Brief:
Track down each line below containing the string "that" and copy it.

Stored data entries
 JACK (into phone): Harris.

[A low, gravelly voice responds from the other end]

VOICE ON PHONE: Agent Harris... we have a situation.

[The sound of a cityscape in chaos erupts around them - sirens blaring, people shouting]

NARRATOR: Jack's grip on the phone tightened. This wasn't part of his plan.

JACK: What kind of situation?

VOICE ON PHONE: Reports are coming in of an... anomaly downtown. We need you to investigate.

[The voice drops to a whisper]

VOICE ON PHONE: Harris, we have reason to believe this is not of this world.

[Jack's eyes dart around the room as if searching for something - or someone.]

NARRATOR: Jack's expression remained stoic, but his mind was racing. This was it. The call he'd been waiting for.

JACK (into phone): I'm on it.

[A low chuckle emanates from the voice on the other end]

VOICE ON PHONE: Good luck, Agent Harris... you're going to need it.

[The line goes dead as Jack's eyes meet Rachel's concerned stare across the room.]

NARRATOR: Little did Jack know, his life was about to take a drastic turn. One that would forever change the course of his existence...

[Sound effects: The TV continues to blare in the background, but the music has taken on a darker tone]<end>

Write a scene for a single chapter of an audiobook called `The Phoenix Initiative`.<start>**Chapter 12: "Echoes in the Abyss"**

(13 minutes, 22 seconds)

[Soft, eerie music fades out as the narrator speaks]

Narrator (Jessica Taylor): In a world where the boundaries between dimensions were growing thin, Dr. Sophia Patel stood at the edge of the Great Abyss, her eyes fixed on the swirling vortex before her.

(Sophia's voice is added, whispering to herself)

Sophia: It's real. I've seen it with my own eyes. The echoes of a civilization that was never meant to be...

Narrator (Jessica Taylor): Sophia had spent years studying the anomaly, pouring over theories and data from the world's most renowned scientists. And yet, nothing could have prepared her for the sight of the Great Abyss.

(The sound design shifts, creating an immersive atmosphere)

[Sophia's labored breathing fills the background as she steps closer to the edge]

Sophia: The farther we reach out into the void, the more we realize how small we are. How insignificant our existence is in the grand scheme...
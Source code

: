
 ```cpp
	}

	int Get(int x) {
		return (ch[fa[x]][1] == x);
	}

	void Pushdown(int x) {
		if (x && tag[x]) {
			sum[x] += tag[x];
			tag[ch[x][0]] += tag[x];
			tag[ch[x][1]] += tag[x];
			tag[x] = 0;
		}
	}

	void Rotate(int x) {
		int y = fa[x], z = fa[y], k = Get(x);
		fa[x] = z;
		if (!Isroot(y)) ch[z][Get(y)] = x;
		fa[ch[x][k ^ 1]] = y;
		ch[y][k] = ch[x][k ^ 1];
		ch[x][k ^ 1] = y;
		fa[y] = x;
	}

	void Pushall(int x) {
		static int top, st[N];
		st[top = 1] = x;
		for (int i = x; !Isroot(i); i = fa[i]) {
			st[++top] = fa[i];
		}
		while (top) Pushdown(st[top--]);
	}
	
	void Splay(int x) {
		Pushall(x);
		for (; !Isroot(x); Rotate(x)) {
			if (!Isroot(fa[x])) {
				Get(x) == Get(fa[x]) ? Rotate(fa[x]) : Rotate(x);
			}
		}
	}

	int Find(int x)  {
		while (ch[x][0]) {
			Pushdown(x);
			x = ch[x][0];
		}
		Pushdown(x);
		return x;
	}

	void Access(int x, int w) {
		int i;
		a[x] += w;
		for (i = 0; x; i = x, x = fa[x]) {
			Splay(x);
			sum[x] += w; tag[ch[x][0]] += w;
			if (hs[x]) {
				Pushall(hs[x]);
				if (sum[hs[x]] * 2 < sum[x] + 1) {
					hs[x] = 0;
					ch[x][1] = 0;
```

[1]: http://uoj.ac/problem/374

Solution below:
NARRATOR: Little did Jack know, his life was about to take a drastic turn. One that would forever change the course of his existence...
Sophia: It's real. I've seen it with my own eyes. The echoes of a civilization that was never meant to be...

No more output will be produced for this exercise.